New York is the worst state for independents, bar none. Most states, including North Carolina, hold some form of open primary or caucus that allows independents to participate. Not New York, where independents outnumber Republicans. Voter suppression begins with eligibility, and New York’s parties have long history of trying to minimize participation in primaries

It’s not just independents who face challenges in New York. The North Carolina law struck down by the courts would have reduced early voting to 10 days from 17. But New York (like a dozen other states) has no early voting at all. If you’re counting at home, 10 days of early voting is a voting-rights violation, but zero days of early voting is just fine with the federal courts.
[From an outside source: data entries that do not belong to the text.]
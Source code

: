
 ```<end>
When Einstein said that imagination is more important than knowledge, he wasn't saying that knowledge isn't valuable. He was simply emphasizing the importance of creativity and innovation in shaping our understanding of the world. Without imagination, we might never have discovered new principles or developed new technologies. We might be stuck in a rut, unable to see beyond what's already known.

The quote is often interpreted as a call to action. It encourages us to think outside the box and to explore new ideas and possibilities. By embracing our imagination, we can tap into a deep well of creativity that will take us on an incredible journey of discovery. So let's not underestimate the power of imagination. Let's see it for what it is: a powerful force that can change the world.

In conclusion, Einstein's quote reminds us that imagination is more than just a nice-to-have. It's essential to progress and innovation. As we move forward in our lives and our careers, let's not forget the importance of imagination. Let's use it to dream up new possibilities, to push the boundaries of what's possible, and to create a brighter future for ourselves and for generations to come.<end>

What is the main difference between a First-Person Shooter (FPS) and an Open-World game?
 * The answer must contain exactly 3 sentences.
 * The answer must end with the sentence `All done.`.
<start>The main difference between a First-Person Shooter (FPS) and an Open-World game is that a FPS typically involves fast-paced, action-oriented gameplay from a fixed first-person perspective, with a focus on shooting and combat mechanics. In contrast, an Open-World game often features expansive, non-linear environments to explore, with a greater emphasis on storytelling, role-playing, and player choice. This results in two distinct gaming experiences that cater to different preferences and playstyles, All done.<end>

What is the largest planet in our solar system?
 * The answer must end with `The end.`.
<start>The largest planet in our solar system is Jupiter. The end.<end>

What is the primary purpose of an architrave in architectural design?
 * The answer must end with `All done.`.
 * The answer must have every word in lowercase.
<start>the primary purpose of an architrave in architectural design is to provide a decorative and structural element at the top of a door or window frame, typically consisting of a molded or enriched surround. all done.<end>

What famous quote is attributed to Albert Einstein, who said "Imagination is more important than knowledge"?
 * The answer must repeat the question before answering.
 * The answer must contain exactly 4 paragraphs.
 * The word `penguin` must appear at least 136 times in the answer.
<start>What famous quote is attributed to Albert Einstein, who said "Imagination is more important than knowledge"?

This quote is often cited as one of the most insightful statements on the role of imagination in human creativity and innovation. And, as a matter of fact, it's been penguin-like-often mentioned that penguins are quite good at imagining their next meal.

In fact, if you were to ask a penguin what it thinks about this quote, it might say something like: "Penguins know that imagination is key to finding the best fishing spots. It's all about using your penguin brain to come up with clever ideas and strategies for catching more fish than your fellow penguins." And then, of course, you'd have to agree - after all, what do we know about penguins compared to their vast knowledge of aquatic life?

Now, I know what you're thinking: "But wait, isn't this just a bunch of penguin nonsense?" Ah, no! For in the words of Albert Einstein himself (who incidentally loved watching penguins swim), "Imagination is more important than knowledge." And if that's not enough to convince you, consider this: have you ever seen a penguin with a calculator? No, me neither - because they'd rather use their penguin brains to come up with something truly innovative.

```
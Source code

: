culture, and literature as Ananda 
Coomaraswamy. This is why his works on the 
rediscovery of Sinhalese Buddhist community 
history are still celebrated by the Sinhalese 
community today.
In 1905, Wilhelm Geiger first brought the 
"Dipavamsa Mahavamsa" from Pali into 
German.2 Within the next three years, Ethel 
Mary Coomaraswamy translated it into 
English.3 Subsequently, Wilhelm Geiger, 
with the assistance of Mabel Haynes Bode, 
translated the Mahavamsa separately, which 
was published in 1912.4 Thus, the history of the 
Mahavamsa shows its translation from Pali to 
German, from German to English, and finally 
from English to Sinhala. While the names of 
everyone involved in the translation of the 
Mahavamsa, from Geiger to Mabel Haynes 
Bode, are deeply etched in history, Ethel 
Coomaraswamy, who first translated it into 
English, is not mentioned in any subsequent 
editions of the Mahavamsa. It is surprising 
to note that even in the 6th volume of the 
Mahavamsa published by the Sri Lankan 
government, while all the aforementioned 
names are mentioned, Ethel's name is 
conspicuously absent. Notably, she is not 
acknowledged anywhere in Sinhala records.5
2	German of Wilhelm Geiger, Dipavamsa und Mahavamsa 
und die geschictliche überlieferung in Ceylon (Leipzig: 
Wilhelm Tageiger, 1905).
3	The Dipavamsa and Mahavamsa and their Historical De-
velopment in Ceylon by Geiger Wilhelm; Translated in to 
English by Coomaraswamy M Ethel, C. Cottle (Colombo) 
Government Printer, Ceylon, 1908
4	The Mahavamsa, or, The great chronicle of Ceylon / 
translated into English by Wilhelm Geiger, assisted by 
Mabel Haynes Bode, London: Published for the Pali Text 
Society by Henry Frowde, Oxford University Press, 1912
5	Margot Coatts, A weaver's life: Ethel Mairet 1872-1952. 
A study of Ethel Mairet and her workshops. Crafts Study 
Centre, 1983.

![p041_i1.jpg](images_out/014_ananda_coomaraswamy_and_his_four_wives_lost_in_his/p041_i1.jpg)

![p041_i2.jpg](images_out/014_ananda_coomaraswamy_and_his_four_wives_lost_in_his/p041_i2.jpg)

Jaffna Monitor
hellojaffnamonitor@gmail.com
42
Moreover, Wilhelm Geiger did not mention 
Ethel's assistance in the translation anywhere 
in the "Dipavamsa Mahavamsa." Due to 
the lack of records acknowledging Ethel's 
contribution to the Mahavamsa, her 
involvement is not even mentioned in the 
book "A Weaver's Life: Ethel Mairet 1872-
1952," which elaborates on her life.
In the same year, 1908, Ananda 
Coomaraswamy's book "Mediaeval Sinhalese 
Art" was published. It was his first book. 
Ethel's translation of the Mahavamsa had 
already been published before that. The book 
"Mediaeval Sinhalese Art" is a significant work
As Barry explains, we’re dealing with a concept known as “retrogression” in terms of the Voting Rights Act. You can’t pass any new laws which make anyone worse off in terms of voting, but that only applies to new laws which are then eligible for review. But if, as the author describes it, you never passed any laws making voting better for anyone in the first place then you don’t have to answer any questions. You’re essentially grandfathered into the system. So New York offers zero days of early voting, no same day registration (you have to register at least three weeks before the election) and independents don’t vote in primaries where the only seriously viable candidates are selected. (For the record, you have to register to join one of the parties eleven months before any primary election.)

Here’s the icing on the cake: the New York City Board of Elections invalidated 78,000 affidavit ballots cast last November. That means that in a single swoop they wiped out the votes of more people than the total number of voters in 86 of the 100 counties in North Carolina.

So why aren’t we hearing screaming from the rooftops about this horribly unfair, biased system which is surely bad for women and minorities? Because Democrats win the elections in New York, and if that’s the case, why upset the apple cart? Despite the fact that New York is doing virtually all of the things which liberals repeatedly tell us make it harder for their base to vote, their track record in New York is the gold standard so all of those “abuses” are just fine.

It’s not that I agree with the basic assumption that all of these things are bad, mind you. Early voting distorts the results because voters may not have crucial information which is yet to come when they cast their ballots. Same day registration opens the door to all manner of potential fraud which will most likely never be detected unless someone does a full (and very expensive) audit ever year. If you can’t be bothered to go register as late as a few weeks before election day you weren’t that interested in voting anyway. And you shouldn’t be voting in the party primaries if you’re not a member of the party. They are private clubs in that regard.

But all of the things Barry is bringing up are worth highlight because they point out the inherent hypocrisy of these “voter suppression” arguments from the left. They only want to change the system in states where they tend to lose. All of these evils are suddenly not so “unfair” if they take place in blue states where they win.